O debate sobre o cumprimento à risca do orçamento federal não deve fazer o Brasil caminhar para um modelo similar ao praticado em países desenvolvidos, como os Estados Unidos e ou mesmo o bloco de nações que forma a União Europeia.

No Brasil: Com Orçamento impositivo, base tenta ampliar independência do legislativo

O chamado “orçamento impositivo”, como tem sido tratado a reforma em andamento no Congresso por meio de uma Proposta de Emenda à Constituição (PEC 565/2006), está deixando de lado a preocupação com a responsabilidade fiscal. A avaliação é do especialista em contas públicas do departamento de economia da Universidade de Brasília (UnB), José Calos Oliveira.

'Decreto imperial'

“Nos Estados Unidos, tanto o Poder Executivo (exercido pelo presidente Barack Obama) e o Legislativo têm compromisso com o resultado fiscal do governo. No Brasil, o conceito é de que o orçamento (elaborado pela União) tem de ser destruído para ser reconstruído. Por aqui, o legislador (deputado e senador) não leva em conta as obrigações fiscais que o País tem de cumprir e o governo acaba levando isso em conta na hora de reduzir a execução das emendas”, compara.

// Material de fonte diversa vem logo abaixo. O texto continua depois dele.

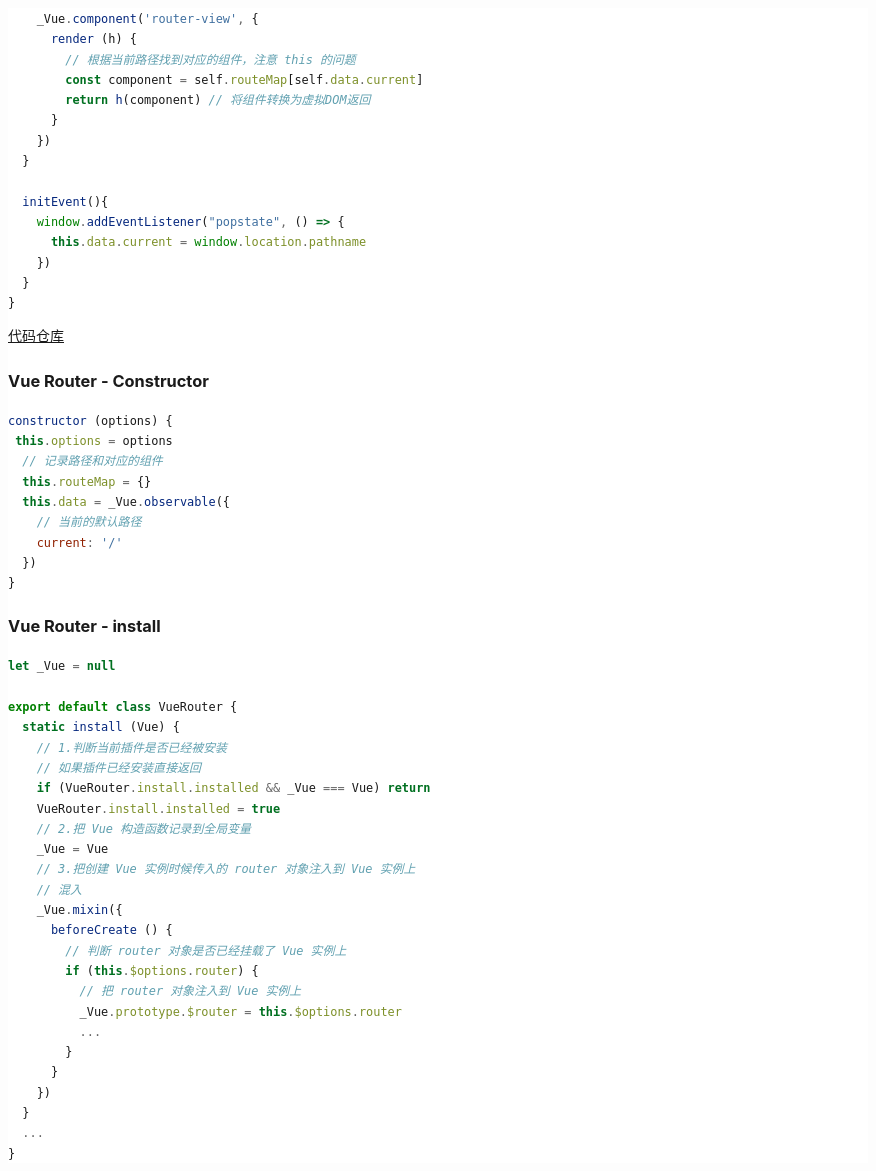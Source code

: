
 ```js
    _Vue.component('router-view', {
      render (h) {
        // 根据当前路径找到对应的组件，注意 this 的问题
        const component = self.routeMap[self.data.current]
        return h(component) // 将组件转换为虚拟DOM返回
      }
    })
  }

  initEvent(){
    window.addEventListener("popstate", () => {
      this.data.current = window.location.pathname
    })
  }
}
```

[代码仓库](https://gitee.com/shiguanghaitop/big-front-end-phase-5/tree/master/fed-e-task-03-01/code/03-01-02-05-vue-router/01-vue-router-basic-usage)

### Vue Router - Constructor

```js
constructor (options) {
 this.options = options
  // 记录路径和对应的组件
  this.routeMap = {}
  this.data = _Vue.observable({
    // 当前的默认路径
    current: '/'
  })
}
```

### Vue Router - install

```js
let _Vue = null

export default class VueRouter {
  static install (Vue) {
    // 1.判断当前插件是否已经被安装
    // 如果插件已经安装直接返回
    if (VueRouter.install.installed && _Vue === Vue) return
    VueRouter.install.installed = true
    // 2.把 Vue 构造函数记录到全局变量
    _Vue = Vue
    // 3.把创建 Vue 实例时候传入的 router 对象注入到 Vue 实例上
    // 混入
    _Vue.mixin({
      beforeCreate () {
        // 判断 router 对象是否已经挂载了 Vue 实例上
        if (this.$options.router) {
          // 把 router 对象注入到 Vue 实例上
          _Vue.prototype.$router = this.$options.router
          ...
        }
      }
    })
  }
  ...
}
```
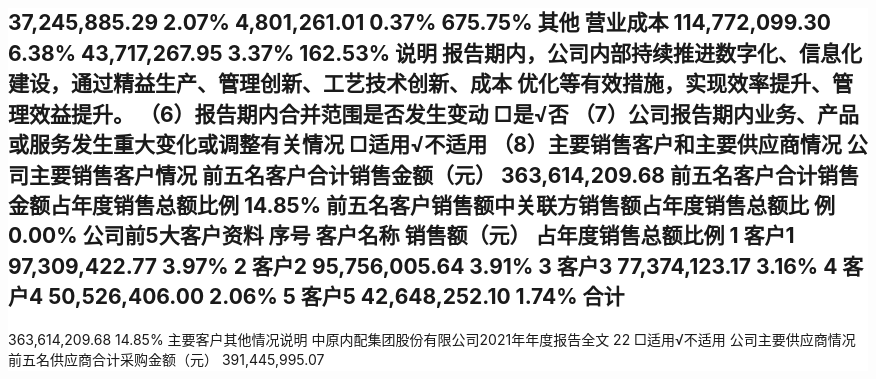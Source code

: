 37,245,885.29
2.07%
4,801,261.01
0.37%
675.75%
其他
营业成本
114,772,099.30
6.38%
43,717,267.95
3.37%
162.53%
说明
报告期内，公司内部持续推进数字化、信息化建设，通过精益生产、管理创新、工艺技术创新、成本
优化等有效措施，实现效率提升、管理效益提升。
（6）报告期内合并范围是否发生变动
□是√否
（7）公司报告期内业务、产品或服务发生重大变化或调整有关情况
□适用√不适用
（8）主要销售客户和主要供应商情况
公司主要销售客户情况
前五名客户合计销售金额（元）
363,614,209.68
前五名客户合计销售金额占年度销售总额比例
14.85%
前五名客户销售额中关联方销售额占年度销售总额比
例
0.00%
公司前5大客户资料
序号
客户名称
销售额（元）
占年度销售总额比例
1
客户1
97,309,422.77
3.97%
2
客户2
95,756,005.64
3.91%
3
客户3
77,374,123.17
3.16%
4
客户4
50,526,406.00
2.06%
5
客户5
42,648,252.10
1.74%
合计
--
363,614,209.68
14.85%
主要客户其他情况说明
中原内配集团股份有限公司2021年年度报告全文
22
□适用√不适用
公司主要供应商情况
前五名供应商合计采购金额（元）
391,445,995.07
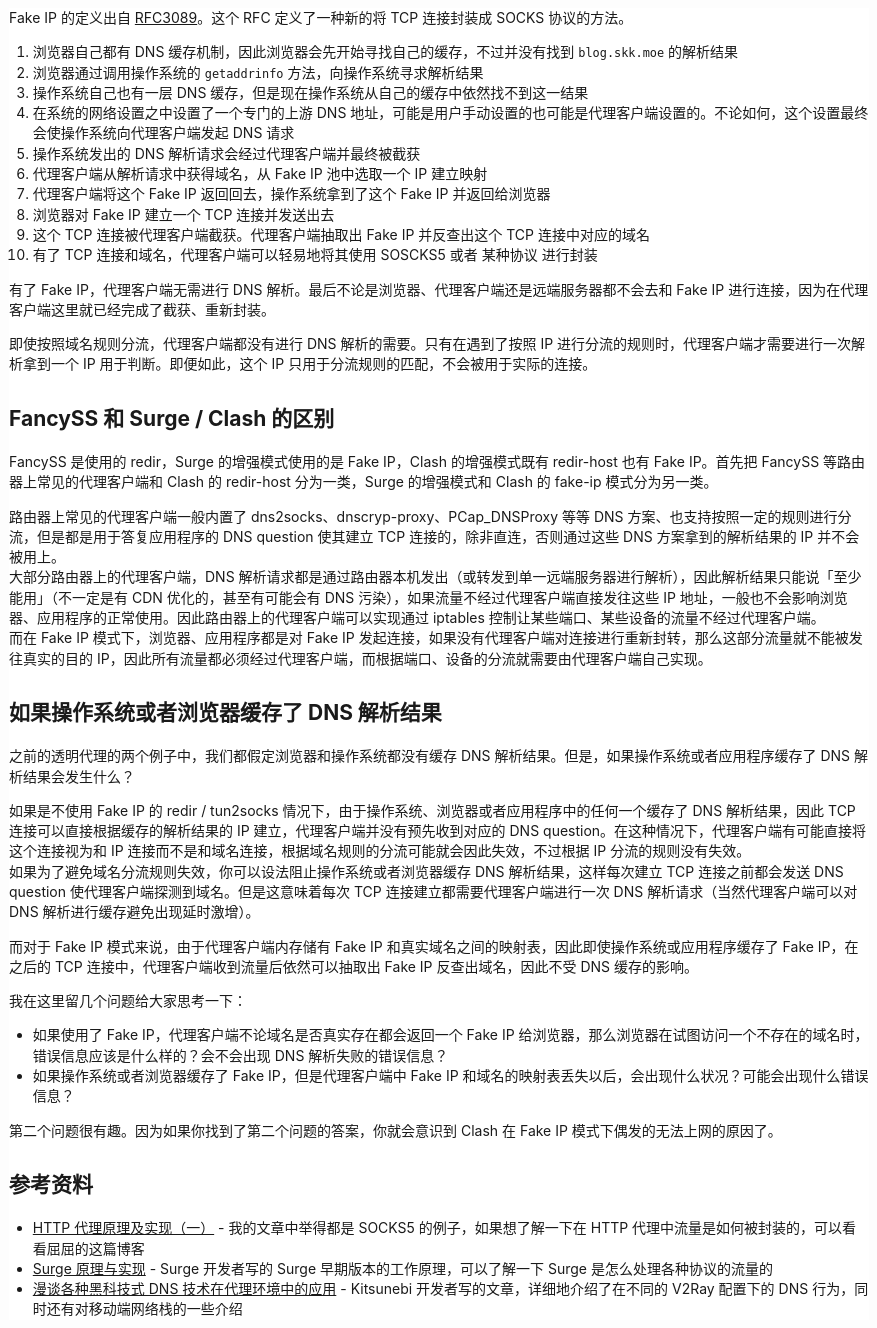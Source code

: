 Fake IP 的定义出自 [RFC3089](https://tools.ietf.org/rfc/rfc3089)。这个 RFC 定义了一种新的将 TCP 连接封装成 SOCKS 协议的方法。

1.  浏览器自己都有 DNS 缓存机制，因此浏览器会先开始寻找自己的缓存，不过并没有找到 `blog.skk.moe` 的解析结果
2.  浏览器通过调用操作系统的 `getaddrinfo` 方法，向操作系统寻求解析结果
3.  操作系统自己也有一层 DNS 缓存，但是现在操作系统从自己的缓存中依然找不到这一结果
4.  在系统的网络设置之中设置了一个专门的上游 DNS 地址，可能是用户手动设置的也可能是代理客户端设置的。不论如何，这个设置最终会使操作系统向代理客户端发起 DNS 请求
5.  操作系统发出的 DNS 解析请求会经过代理客户端并最终被截获
6.  代理客户端从解析请求中获得域名，从 Fake IP 池中选取一个 IP 建立映射
7.  代理客户端将这个 Fake IP 返回回去，操作系统拿到了这个 Fake IP 并返回给浏览器
8.  浏览器对 Fake IP 建立一个 TCP 连接并发送出去
9.  这个 TCP 连接被代理客户端截获。代理客户端抽取出 Fake IP 并反查出这个 TCP 连接中对应的域名
10.  有了 TCP 连接和域名，代理客户端可以轻易地将其使用 SOSCKS5 或者 某种协议 进行封装

有了 Fake IP，代理客户端无需进行 DNS 解析。最后不论是浏览器、代理客户端还是远端服务器都不会去和 Fake IP 进行连接，因为在代理客户端这里就已经完成了截获、重新封装。

即使按照域名规则分流，代理客户端都没有进行 DNS 解析的需要。只有在遇到了按照 IP 进行分流的规则时，代理客户端才需要进行一次解析拿到一个 IP 用于判断。即便如此，这个 IP 只用于分流规则的匹配，不会被用于实际的连接。

FancySS 和 Surge / Clash 的区别
---------------------------

FancySS 是使用的 redir，Surge 的增强模式使用的是 Fake IP，Clash 的增强模式既有 redir-host 也有 Fake IP。首先把 FancySS 等路由器上常见的代理客户端和 Clash 的 redir-host 分为一类，Surge 的增强模式和 Clash 的 fake-ip 模式分为另一类。

路由器上常见的代理客户端一般内置了 dns2socks、dnscryp-proxy、PCap_DNSProxy 等等 DNS 方案、也支持按照一定的规则进行分流，但是都是用于答复应用程序的 DNS question 使其建立 TCP 连接的，除非直连，否则通过这些 DNS 方案拿到的解析结果的 IP 并不会被用上。  
大部分路由器上的代理客户端，DNS 解析请求都是通过路由器本机发出（或转发到单一远端服务器进行解析），因此解析结果只能说「至少能用」（不一定是有 CDN 优化的，甚至有可能会有 DNS 污染），如果流量不经过代理客户端直接发往这些 IP 地址，一般也不会影响浏览器、应用程序的正常使用。因此路由器上的代理客户端可以实现通过 iptables 控制让某些端口、某些设备的流量不经过代理客户端。  
而在 Fake IP 模式下，浏览器、应用程序都是对 Fake IP 发起连接，如果没有代理客户端对连接进行重新封转，那么这部分流量就不能被发往真实的目的 IP，因此所有流量都必须经过代理客户端，而根据端口、设备的分流就需要由代理客户端自己实现。

如果操作系统或者浏览器缓存了 DNS 解析结果
-----------------------

之前的透明代理的两个例子中，我们都假定浏览器和操作系统都没有缓存 DNS 解析结果。但是，如果操作系统或者应用程序缓存了 DNS 解析结果会发生什么？

如果是不使用 Fake IP 的 redir / tun2socks 情况下，由于操作系统、浏览器或者应用程序中的任何一个缓存了 DNS 解析结果，因此 TCP 连接可以直接根据缓存的解析结果的 IP 建立，代理客户端并没有预先收到对应的 DNS question。在这种情况下，代理客户端有可能直接将这个连接视为和 IP 连接而不是和域名连接，根据域名规则的分流可能就会因此失效，不过根据 IP 分流的规则没有失效。  
如果为了避免域名分流规则失效，你可以设法阻止操作系统或者浏览器缓存 DNS 解析结果，这样每次建立 TCP 连接之前都会发送 DNS question 使代理客户端探测到域名。但是这意味着每次 TCP 连接建立都需要代理客户端进行一次 DNS 解析请求（当然代理客户端可以对 DNS 解析进行缓存避免出现延时激增）。

而对于 Fake IP 模式来说，由于代理客户端内存储有 Fake IP 和真实域名之间的映射表，因此即使操作系统或应用程序缓存了 Fake IP，在之后的 TCP 连接中，代理客户端收到流量后依然可以抽取出 Fake IP 反查出域名，因此不受 DNS 缓存的影响。

我在这里留几个问题给大家思考一下：

*   如果使用了 Fake IP，代理客户端不论域名是否真实存在都会返回一个 Fake IP 给浏览器，那么浏览器在试图访问一个不存在的域名时，错误信息应该是什么样的？会不会出现 DNS 解析失败的错误信息？
*   如果操作系统或者浏览器缓存了 Fake IP，但是代理客户端中 Fake IP 和域名的映射表丢失以后，会出现什么状况？可能会出现什么错误信息？

第二个问题很有趣。因为如果你找到了第二个问题的答案，你就会意识到 Clash 在 Fake IP 模式下偶发的无法上网的原因了。

参考资料
----

*   [HTTP 代理原理及实现（一）](https://imququ.com/post/web-proxy.html) - 我的文章中举得都是 SOCKS5 的例子，如果想了解一下在 HTTP 代理中流量是如何被封装的，可以看看屈屈的这篇博客
*   [Surge 原理与实现](https://medium.com/@Blankwonder/surge-%E5%8E%9F%E7%90%86%E4%B8%8E%E5%AE%9E%E7%8E%B0-8aa3304fb3bb) - Surge 开发者写的 Surge 早期版本的工作原理，可以了解一下 Surge 是怎么处理各种协议的流量的
*   [漫谈各种黑科技式 DNS 技术在代理环境中的应用](https://medium.com/@TachyonDevel/%E6%BC%AB%E8%B0%88%E5%90%84%E7%A7%8D%E9%BB%91%E7%A7%91%E6%8A%80%E5%BC%8F-dns-%E6%8A%80%E6%9C%AF%E5%9C%A8%E4%BB%A3%E7%90%86%E7%8E%AF%E5%A2%83%E4%B8%AD%E7%9A%84%E5%BA%94%E7%94%A8-62c50e58cbd0) - Kitsunebi 开发者写的文章，详细地介绍了在不同的 V2Ray 配置下的 DNS 行为，同时还有对移动端网络栈的一些介绍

A crítica toma como fundamento o modelo de discussão entre os poderes nos EUA. Oliveira observa que deputados e senadores norte-americanos consideram as metas fiscais – ou seja, o fechamento das contas do governo federal no azul – antes de fazer qualquer movimento no orçamento.

Já os brasileiros, agora dispostos a tornar a execução de suas emendas parlamentares obrigatória, tomam como ponto de partida a “violação da decisão do Executivo”, segundo o economista, fazendo cortes nos investimentos representados pelos recursos que sobram após a definição das despesas da União com pessoal e serviços das dívidas públicas (financiamento dos gastos do governo). Esse compromisso fixo representa pouco mais de 83% do orçamento federal, segundo o Ministério do Planejamento.

Nos EUA e em boa parte dos países da União Europeia, o orçamento toma como base um plano de metas fiscais que os governos federais devem atingir. Os movimentos não ao realizados sem que para isso seja modificada a origem dos recursos em descuidar que a inclusão de emendas pode causar sobre a dívida líquida do setor público (calculada no Brasil como as despesas do governo sem incluir o custo financeiro necessário para cobrir os gastos públicos).

A União Europeia, por exemplo, cujo modelo de debate e formação do orçamento serve de matriz para os países do bloco, estabelece um Comitê de Conciliação para resolver impasses deste tipo. Esse comitê avalia a tensão entre o Parlamento Europeu e o Conselho Europeu (formado por chefes de Estados), propondo um orçamento que atenda ambas as partes envolvidas na formulação do orçamento (deputados e senadores; presidentes e primeiros-ministros).